> What to do
Please reproduce all of the data below exactly, leaving each picture out.

> Given data

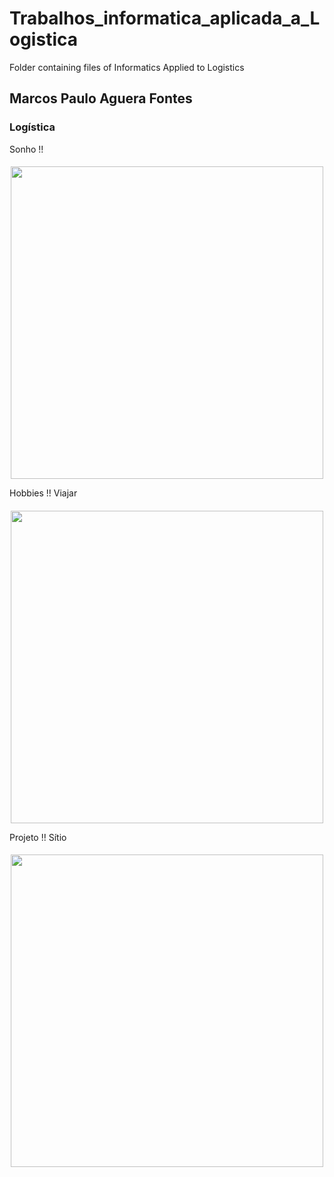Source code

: # Trabalhos_informatica_aplicada_a_Logistica
Folder containing files of Informatics Applied to Logistics

## Marcos Paulo Aguera Fontes
### Logística


Sonho !!
####
<p align="center">
 <img src="https://sindhoteisfoz.com.br/wp-content/uploads/2023/05/melhores-paises-capa.jpg)" width="500"/>
</p>


Hobbies !!
Viajar
####
<p align="center">
 <img src="https://www.google.com/url?sa=i&url=https%3A%2F%2Frevistasegura.com.br%2Fbrasileiros-do-sudeste-lideram-planos-de-viagens-futuras%2F&psig=AOvVaw3P4TC9G9pFJkWPmH8mkmin&ust=1692406238280000&source=images&cd=vfe&opi=89978449&ved=0CA4QjRxqFwoTCJC5t9j-5IADFQAAAAAdAAAAABAQ)" width="500"/>
</p>


Projeto !!
Sítio
####
<p align="center">
 <img src="https://static.wixstatic.com/media/ee2327_f2431ea619394c689af91eda965635f1~mv2.jpeg/v1/fill/w_600,h_342,al_c,q_80,usm_0.66_1.00_0.01,enc_auto/ee2327_f2431ea619394c689af91eda965635f1~mv2.jpeg)" width="500"/>
</p>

> Exercise solution
Source code

: # Trabalhos_informatica_aplicada_a_Logistica
Folder containing files of Informatics Applied to Logistics

## Marcos Paulo Aguera Fontes
### Logística


Sonho !!
####
<p align="center">
 <img src="https://sindhoteisfoz.com.br/wp-content/uploads/2023/05/melhores-paises-capa.jpg)" width="500"/>
</p>


Hobbies !!
Viajar
####
<p align="center">
 <img src="https://www.google.com/url?sa=i&url=https%3A%2F%2Frevistasegura.com.br%2Fbrasileiros-do-sudeste-lideram-planos-de-viagens-futuras%2F&psig=AOvVaw3P4TC9G9pFJkWPmH8mkmin&ust=1692406238280000&source=images&cd=vfe&opi=89978449&ved=0CA4QjRxqFwoTCJC5t9j-5IADFQAAAAAdAAAAABAQ)" width="500"/>
</p>


Projeto !!
Sítio
####
<p align="center">
 <img src="https://static.wixstatic.com/media/ee2327_f2431ea619394c689af91eda965635f1~mv2.jpeg/v1/fill/w_600,h_342,al_c,q_80,usm_0.66_1.00_0.01,enc_auto/ee2327_f2431ea619394c689af91eda965635f1~mv2.jpeg)" width="500"/>
</p>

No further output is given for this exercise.